In the records below, find the line containing "Artículo 1. Objeto." and the line containing "The CNTK 1.5 release"; please repeat exactly the lines from one to the other, both included, and nothing more.

» **Exercise input**:
——
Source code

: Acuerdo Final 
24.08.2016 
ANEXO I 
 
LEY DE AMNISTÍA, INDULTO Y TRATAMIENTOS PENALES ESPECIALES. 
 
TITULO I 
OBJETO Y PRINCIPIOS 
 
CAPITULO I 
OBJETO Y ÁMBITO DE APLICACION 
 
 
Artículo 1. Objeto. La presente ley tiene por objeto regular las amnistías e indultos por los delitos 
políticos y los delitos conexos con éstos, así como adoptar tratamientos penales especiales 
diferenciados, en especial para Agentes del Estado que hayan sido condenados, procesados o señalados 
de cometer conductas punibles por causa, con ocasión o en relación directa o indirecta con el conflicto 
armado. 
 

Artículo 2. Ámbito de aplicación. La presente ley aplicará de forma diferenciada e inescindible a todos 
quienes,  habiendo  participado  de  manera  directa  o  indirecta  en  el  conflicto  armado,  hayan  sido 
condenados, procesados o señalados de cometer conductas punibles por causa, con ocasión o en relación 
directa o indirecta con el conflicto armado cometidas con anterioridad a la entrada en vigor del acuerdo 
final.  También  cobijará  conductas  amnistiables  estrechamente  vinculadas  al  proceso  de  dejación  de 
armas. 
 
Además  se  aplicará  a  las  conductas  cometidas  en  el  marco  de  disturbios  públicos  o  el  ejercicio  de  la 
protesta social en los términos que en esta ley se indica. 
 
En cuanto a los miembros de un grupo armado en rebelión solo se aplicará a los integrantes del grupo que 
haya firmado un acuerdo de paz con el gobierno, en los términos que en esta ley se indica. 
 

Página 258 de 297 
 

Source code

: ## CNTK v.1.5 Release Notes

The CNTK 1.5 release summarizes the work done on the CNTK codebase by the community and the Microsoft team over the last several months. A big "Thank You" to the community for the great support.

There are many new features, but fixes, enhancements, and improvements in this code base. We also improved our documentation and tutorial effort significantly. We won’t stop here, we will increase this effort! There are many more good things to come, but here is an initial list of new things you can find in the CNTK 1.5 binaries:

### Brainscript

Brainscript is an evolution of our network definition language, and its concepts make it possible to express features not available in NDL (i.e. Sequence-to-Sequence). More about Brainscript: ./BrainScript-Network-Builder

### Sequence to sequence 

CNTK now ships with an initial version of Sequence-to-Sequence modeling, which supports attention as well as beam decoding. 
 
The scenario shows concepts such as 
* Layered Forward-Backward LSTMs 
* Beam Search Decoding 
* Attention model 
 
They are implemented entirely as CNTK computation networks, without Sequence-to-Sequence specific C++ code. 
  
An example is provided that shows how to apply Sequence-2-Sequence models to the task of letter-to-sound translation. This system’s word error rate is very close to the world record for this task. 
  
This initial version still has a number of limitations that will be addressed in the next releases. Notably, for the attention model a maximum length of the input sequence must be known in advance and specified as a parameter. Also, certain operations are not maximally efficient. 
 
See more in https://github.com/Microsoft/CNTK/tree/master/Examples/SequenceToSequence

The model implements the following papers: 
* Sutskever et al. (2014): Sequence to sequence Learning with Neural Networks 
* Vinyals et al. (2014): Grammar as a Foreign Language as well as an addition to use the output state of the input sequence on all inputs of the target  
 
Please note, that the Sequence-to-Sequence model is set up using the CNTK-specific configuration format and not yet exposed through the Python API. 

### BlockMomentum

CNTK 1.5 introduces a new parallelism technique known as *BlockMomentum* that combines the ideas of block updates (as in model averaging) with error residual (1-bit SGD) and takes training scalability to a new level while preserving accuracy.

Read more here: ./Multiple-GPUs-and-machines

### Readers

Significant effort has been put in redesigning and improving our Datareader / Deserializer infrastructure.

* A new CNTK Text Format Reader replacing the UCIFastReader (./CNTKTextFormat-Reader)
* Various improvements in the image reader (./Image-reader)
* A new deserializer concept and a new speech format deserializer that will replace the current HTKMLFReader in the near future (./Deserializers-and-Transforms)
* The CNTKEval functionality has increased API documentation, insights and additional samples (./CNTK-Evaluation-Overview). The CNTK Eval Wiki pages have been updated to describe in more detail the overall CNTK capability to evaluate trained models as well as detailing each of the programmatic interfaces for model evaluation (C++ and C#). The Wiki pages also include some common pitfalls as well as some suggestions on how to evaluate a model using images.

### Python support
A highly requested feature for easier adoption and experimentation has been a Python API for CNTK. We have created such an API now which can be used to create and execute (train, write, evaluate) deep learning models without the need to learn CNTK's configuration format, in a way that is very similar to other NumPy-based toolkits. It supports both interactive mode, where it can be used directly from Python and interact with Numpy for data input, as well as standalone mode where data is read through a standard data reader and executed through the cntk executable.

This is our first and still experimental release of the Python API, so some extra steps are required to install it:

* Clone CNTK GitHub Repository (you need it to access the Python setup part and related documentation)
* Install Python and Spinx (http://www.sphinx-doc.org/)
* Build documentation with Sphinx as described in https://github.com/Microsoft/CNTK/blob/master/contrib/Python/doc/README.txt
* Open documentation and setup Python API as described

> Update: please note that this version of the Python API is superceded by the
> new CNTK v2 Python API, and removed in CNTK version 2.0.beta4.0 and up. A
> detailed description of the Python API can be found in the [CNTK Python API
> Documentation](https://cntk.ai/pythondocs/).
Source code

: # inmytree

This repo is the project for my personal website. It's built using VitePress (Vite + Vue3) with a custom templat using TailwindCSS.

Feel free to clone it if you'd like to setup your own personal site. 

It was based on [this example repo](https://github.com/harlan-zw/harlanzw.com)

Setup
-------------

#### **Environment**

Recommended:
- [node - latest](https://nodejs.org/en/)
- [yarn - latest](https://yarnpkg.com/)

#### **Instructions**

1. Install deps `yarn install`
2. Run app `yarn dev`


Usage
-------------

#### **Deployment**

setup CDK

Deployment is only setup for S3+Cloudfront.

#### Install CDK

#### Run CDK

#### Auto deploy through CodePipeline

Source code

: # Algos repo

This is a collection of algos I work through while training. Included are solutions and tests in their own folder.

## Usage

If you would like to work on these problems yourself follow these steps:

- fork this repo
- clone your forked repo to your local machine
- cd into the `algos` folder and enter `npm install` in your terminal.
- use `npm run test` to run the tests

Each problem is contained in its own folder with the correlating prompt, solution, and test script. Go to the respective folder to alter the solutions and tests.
——
» **Answer for this exercise**:
Artículo 1. Objeto. La presente ley tiene por objeto regular las amnistías e indultos por los delitos 
políticos y los delitos conexos con éstos, así como adoptar tratamientos penales especiales 
diferenciados, en especial para Agentes del Estado que hayan sido condenados, procesados o señalados 
de cometer conductas punibles por causa, con ocasión o en relación directa o indirecta con el conflicto 
armado. 
 

Artículo 2. Ámbito de aplicación. La presente ley aplicará de forma diferenciada e inescindible a todos 
quienes,  habiendo  participado  de  manera  directa  o  indirecta  en  el  conflicto  armado,  hayan  sido 
condenados, procesados o señalados de cometer conductas punibles por causa, con ocasión o en relación 
directa o indirecta con el conflicto armado cometidas con anterioridad a la entrada en vigor del acuerdo 
final.  También  cobijará  conductas  amnistiables  estrechamente  vinculadas  al  proceso  de  dejación  de 
armas. 
 
Además  se  aplicará  a  las  conductas  cometidas  en  el  marco  de  disturbios  públicos  o  el  ejercicio  de  la 
protesta social en los términos que en esta ley se indica. 
 
En cuanto a los miembros de un grupo armado en rebelión solo se aplicará a los integrantes del grupo que 
haya firmado un acuerdo de paz con el gobierno, en los términos que en esta ley se indica. 
 

Página 258 de 297 
 

Source code

: ## CNTK v.1.5 Release Notes

The CNTK 1.5 release summarizes the work done on the CNTK codebase by the community and the Microsoft team over the last several months. A big "Thank You" to the community for the great support.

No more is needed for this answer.